Assigned task:
Give the listing again, word for word, and let no picture into it.

Data to examine:
____________

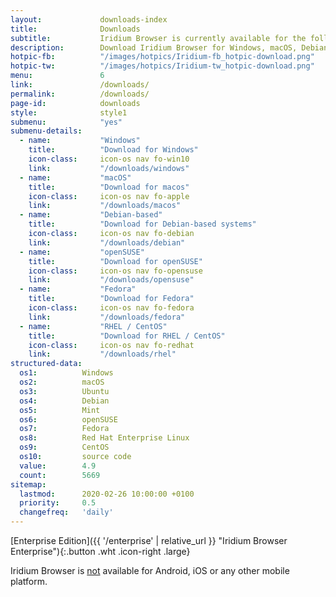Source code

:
 ```yaml
---
layout:				downloads-index
title:				Downloads
subtitle:			Iridium Browser is currently available for the following platforms
description:		Download Iridium Browser for Windows, macOS, Debian-based systems, openSUSE Leap and Tumbleweed, Fedora, Red Hat Enterprise Linux / CentOS.
hotpic-fb:			"/images/hotpics/Iridium-fb_hotpic-download.png"
hotpic-tw:			"/images/hotpics/Iridium-tw_hotpic-download.png"
menu:				6
link:				/downloads/
permalink:			/downloads/
page-id:			downloads
style:				style1
submenu:			"yes"
submenu-details:
  - name:			"Windows"
    title:			"Download for Windows"
    icon-class:		icon-os nav fo-win10
    link:			"/downloads/windows"
  - name:			"macOS"
    title:			"Download for macos"
    icon-class:		icon-os nav fo-apple
    link:			"/downloads/macos"
  - name:			"Debian-based"
    title:			"Download for Debian-based systems"
    icon-class:		icon-os nav fo-debian
    link:			"/downloads/debian"
  - name:			"openSUSE"
    title:			"Download for openSUSE"
    icon-class:		icon-os nav fo-opensuse
    link:			"/downloads/opensuse"
  - name:			"Fedora"
    title:			"Download for Fedora"
    icon-class:		icon-os nav fo-fedora
    link:			"/downloads/fedora"
  - name:			"RHEL / CentOS"
    title:			"Download for RHEL / CentOS"
    icon-class:		icon-os nav fo-redhat
    link:			"/downloads/rhel"
structured-data:
  os1:			Windows
  os2:			macOS
  os3:			Ubuntu
  os4:			Debian
  os5:			Mint
  os6:			openSUSE
  os7:			Fedora
  os8:			Red Hat Enterprise Linux
  os9:			CentOS
  os10:			source code
  value:		4.9
  count:		5669
sitemap:
  lastmod:		2020-02-26 10:00:00 +0100
  priority:		0.5
  changefreq:	'daily'
---
```

[Enterprise Edition]({{ '/enterprise' | relative_url }} "Iridium Browser Enterprise"){:.button .wht .icon-right .large}
   
   
   
Iridium Browser is <u>not</u> available for Android, iOS or any other mobile platform.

____________

Solution for this problem:
Source code

:
 ```yaml
---
layout:				downloads-index
title:				Downloads
subtitle:			Iridium Browser is currently available for the following platforms
description:		Download Iridium Browser for Windows, macOS, Debian-based systems, openSUSE Leap and Tumbleweed, Fedora, Red Hat Enterprise Linux / CentOS.
hotpic-fb:			"/images/hotpics/Iridium-fb_hotpic-download.png"
hotpic-tw:			"/images/hotpics/Iridium-tw_hotpic-download.png"
menu:				6
link:				/downloads/
permalink:			/downloads/
page-id:			downloads
style:				style1
submenu:			"yes"
submenu-details:
  - name:			"Windows"
    title:			"Download for Windows"
    icon-class:		icon-os nav fo-win10
    link:			"/downloads/windows"
  - name:			"macOS"
    title:			"Download for macos"
    icon-class:		icon-os nav fo-apple
    link:			"/downloads/macos"
  - name:			"Debian-based"
    title:			"Download for Debian-based systems"
    icon-class:		icon-os nav fo-debian
    link:			"/downloads/debian"
  - name:			"openSUSE"
    title:			"Download for openSUSE"
    icon-class:		icon-os nav fo-opensuse
    link:			"/downloads/opensuse"
  - name:			"Fedora"
    title:			"Download for Fedora"
    icon-class:		icon-os nav fo-fedora
    link:			"/downloads/fedora"
  - name:			"RHEL / CentOS"
    title:			"Download for RHEL / CentOS"
    icon-class:		icon-os nav fo-redhat
    link:			"/downloads/rhel"
structured-data:
  os1:			Windows
  os2:			macOS
  os3:			Ubuntu
  os4:			Debian
  os5:			Mint
  os6:			openSUSE
  os7:			Fedora
  os8:			Red Hat Enterprise Linux
  os9:			CentOS
  os10:			source code
  value:		4.9
  count:		5669
sitemap:
  lastmod:		2020-02-26 10:00:00 +0100
  priority:		0.5
  changefreq:	'daily'
---
```

[Enterprise Edition]({{ '/enterprise' | relative_url }} "Iridium Browser Enterprise"){:.button .wht .icon-right .large}
   
   
   
Iridium Browser is <u>not</u> available for Android, iOS or any other mobile platform.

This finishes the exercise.